I provide my dogs with a small child's wading pool during the hot summer months. The results have been spectacularly successful and entertaining. Snickers the German Shepherd was very dignified and polite while stepping in and laying down, barely creating a ripple.

For Traeh, the young yellow Lab, it was nothing short of a Bonsai charge. Traeh would leap in, dive and roll. When she surfaced from the 8-inch depth, she would start circling the inside edge of the pool, running, rolling and frolicking, often throwing up water spray higher than six feet. She could splash out over half the water from the pool in one play session. Both dogs cooled off, but Traeh truly relished the opportunity.

Freshly tilled soil is an open invitation to help with the excavation.
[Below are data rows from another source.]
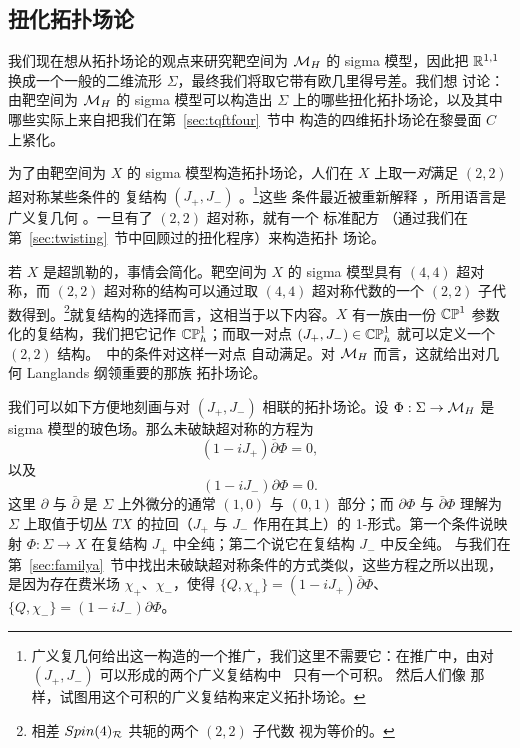 
\subsection{扭化拓扑场论}

\label{sec:twistedtft}

我们现在想从拓扑场论的观点来研究靶空间为 $\MH$ 的 sigma 模型，因此把
$\Bbb{R}^{1,1}$ 换成一个一般的二维流形 $\Sigma$，最终我们将取它带有欧几里得号差。我们想
讨论：由靶空间为 $\MH$ 的 sigma 模型可以构造出 $\Sigma$ 上的哪些扭化拓扑场论，以及其中哪些实际上来自把我们在第~\ref{sec:tqftfour}~节中
构造的四维拓扑场论在黎曼面 $C$ 上紧化。

 \cite{ref66}
 \cite{ref67}
\cite{ref68}


为了由靶空间为 $X$ 的 sigma 模型构造拓扑场论，人们在 $X$ 上取一\emph{对}满足 $(2,2)$ 超对称某些条件的
复结构 $(J_+,J_-)$ 。\footnote{广义复几何给出这一构造的一个推广，我们这里不需要它：在推广中，由对 $(J_+,J_-)$ 可以形成的两个广义复结构中 \cite{ref67}\ 只有一个可积。
然后人们像  那样，试图用这个可积的广义复结构来定义拓扑场论。}这些
条件最近被重新解释 ，所用语言是广义复几何 \cite{ref69}。一旦有了 $(2,2)$ 超对称，就有一个
标准配方 \cite{ref70}（通过我们在第~\ref{sec:twisting}~节中回顾过的扭化程序）来构造拓扑
场论。

若 $X$ 是超凯勒的，事情会简化。靶空间为 $X$ 的
sigma 模型具有 $(4,4)$ 超对称，而 $(2,2)$ 超对称的结构可以通过取
$(4,4)$ 超对称代数的一个 $(2,2)$ 子代数得到。\footnote{相差 $Spin(4)_{\cal R}$ 共轭的两个 $(2,2)$ 子代数
视为等价的。}就复结构的选择而言，这相当于以下内容。$X$ 有一族由一份
$\Bbb{CP}^1$ 参数化的复结构，我们把它记作
$\Bbb{CP}^1_h$；而取一对点 $(J_+,J_-)\in \Bbb{CP}_h^1$ 就可以定义一个 $(2,2)$ 结构。\cite{ref66}\ 中的条件对这样一对点
自动满足。对 $\MH$ 而言，这就给出对几何 Langlands 纲领重要的那族
拓扑场论。

我们可以如下方便地刻画与对 $(J_+,J_-)$ 相联的拓扑场论。设 $\Phi: \Sigma\to
\MH$ 是 sigma 模型的玻色场。那么未破缺超对称的方程为
\setcounter{equation}{4}
\begin{equation}\label{eq:hson}
(1-iJ_+)\bar\partial\Phi=0,
\end{equation}
 以及
\setcounter{equation}{5}
\begin{equation}\label{eq:hsono}
(1-iJ_-)\partial \Phi=0.
\end{equation}
  这里 $\partial$ 与
$\bar\partial$ 是 $\Sigma$ 上外微分的通常 $(1,0)$ 与 $(0,1)$ 部分；而 $\partial\Phi$ 与
$\bar\partial \Phi$ 理解为 $\Sigma$ 上取值于切丛 $TX$ 的拉回（$J_+$
与 $J_-$ 作用在其上）的 1-形式。第一个条件说映射
$\Phi:\Sigma\to X$ 在复结构 $J_+$ 中全纯；第二个说它在复结构 $J_-$ 中反全纯。
与我们在第~\ref{sec:familya}~节中找出未破缺超对称条件的方式类似，这些方程之所以出现，是因为存在费米场 $\chi_+$、$\chi_-$，使得
$\{Q,\chi_+\}=(1-iJ_+)\bar\partial\Phi$、
$\{Q,\chi_-\}=(1-iJ_-)\partial\Phi$。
Recently planted flowers and shrubs or vegetable gardens can be just too much to resist. Consider limiting your pet's access to these areas for a few days until the ground crusts or seals and does not smell as inviting. Fencing around these areas at least during the growing season is also helpful for Rover to succeed.

Digging under a fence is a common escape attempt. Plan your fencing project ahead and bury a foot or more of wire below grade. Fill along this buried wire with rock to further discourage digging. I have used patio block or larger rock over newly filled holes along the fence to discourage or prevent further digging. Coupling an electronic fence with a physical fence is also an option.
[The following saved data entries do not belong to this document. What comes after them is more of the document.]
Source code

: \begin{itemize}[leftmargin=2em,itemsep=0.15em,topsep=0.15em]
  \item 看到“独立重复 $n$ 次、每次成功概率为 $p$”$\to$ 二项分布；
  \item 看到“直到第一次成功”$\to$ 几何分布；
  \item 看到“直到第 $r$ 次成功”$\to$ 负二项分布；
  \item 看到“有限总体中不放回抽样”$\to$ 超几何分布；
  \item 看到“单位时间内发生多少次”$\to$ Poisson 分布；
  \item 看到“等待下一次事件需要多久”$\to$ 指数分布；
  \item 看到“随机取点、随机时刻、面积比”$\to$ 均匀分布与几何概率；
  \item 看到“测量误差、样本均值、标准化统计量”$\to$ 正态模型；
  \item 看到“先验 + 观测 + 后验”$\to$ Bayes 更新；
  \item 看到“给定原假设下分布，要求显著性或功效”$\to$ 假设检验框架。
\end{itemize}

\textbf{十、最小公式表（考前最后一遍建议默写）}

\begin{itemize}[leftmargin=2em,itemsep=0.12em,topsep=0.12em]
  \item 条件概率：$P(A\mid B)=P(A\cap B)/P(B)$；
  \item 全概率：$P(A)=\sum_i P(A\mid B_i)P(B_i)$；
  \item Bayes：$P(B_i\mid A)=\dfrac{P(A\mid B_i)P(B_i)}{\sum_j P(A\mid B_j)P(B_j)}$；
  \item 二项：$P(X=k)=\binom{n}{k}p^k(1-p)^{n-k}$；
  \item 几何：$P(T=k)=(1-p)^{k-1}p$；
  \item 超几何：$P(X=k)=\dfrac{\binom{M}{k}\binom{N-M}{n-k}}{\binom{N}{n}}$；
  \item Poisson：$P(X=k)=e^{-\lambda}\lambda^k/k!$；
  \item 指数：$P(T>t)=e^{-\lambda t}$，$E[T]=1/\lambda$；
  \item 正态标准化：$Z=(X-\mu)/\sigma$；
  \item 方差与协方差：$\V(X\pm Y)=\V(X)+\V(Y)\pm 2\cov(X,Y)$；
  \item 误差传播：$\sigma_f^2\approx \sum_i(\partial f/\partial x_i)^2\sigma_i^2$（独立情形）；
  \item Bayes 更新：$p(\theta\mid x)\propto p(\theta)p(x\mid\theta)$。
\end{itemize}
Some dogs dig to bury a bone or toy for a later time. Others dig to free partially exposed rocks, roots or other items from the ground. Snickers specialized in excavating and rolling rocks about the yard.

During an early, wet snowfall, she actually created large snowballs, each with a rock in the center. Amos, my yellow Lab, digs during play by covering and uncovering a toy such as a ball. Some dogs dig for no apparent reason other than for the sheer joy of digging.

These activities are harder to predict and become training issues rather than having the ability to physically eliminate the cause.

Training requires patience and vigilance. One may use a long line (20 or 30 feet) to reinforce calling the dog to you at the first sign of digging. Then redirect the dog with some other activity.

Unfortunately, when unsupervised, the dog often returns to the digging activity. The use of an electronic collar has been successful. This method involves first collar conditioning the dog, then giving a brief "correction" each time the dog starts to dig.

Both training methods require that the handler spend a fair amount of time monitoring the dog, first to "catch the dog in the act," then to correct the action and praise the desired behavior.

Like most activities, digging can become an enjoyable habit for your dog. Be proactive on this one, for like us, the longer dogs enjoy their habits, the harder they are to break. Identify and remove the triggers that cause your dog to dig, provide an alternative activity to satisfy the need, use creative landscaping techniques to set your dog up to succeed without digging.